◆ **EXCERPTED RECORDS**
* * * * * * * * *

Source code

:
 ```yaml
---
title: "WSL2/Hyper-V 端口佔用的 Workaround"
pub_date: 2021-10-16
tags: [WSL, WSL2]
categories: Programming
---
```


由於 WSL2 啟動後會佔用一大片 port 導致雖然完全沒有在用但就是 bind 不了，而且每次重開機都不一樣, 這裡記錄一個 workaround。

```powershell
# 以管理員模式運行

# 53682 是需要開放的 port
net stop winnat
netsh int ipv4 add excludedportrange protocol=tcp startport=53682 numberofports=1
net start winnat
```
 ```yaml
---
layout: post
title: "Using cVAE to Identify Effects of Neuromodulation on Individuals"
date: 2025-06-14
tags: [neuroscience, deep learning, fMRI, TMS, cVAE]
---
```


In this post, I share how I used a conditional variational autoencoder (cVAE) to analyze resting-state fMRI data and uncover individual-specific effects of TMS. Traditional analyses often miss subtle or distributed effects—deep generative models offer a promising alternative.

* * * * * * * * *

Retype each of the records, word for word, with nothing added or dropped.

◆ **SOLUTION FOR THIS TASK**
Source code

:
 ```yaml
---
title: "WSL2/Hyper-V 端口佔用的 Workaround"
pub_date: 2021-10-16
tags: [WSL, WSL2]
categories: Programming
---
```


由於 WSL2 啟動後會佔用一大片 port 導致雖然完全沒有在用但就是 bind 不了，而且每次重開機都不一樣, 這裡記錄一個 workaround。

```powershell
# 以管理員模式運行

# 53682 是需要開放的 port
net stop winnat
netsh int ipv4 add excludedportrange protocol=tcp startport=53682 numberofports=1
net start winnat
```
 ```yaml
---
layout: post
title: "Using cVAE to Identify Effects of Neuromodulation on Individuals"
date: 2025-06-14
tags: [neuroscience, deep learning, fMRI, TMS, cVAE]
---
```


In this post, I share how I used a conditional variational autoencoder (cVAE) to analyze resting-state fMRI data and uncover individual-specific effects of TMS. Traditional analyses often miss subtle or distributed effects—deep generative models offer a promising alternative.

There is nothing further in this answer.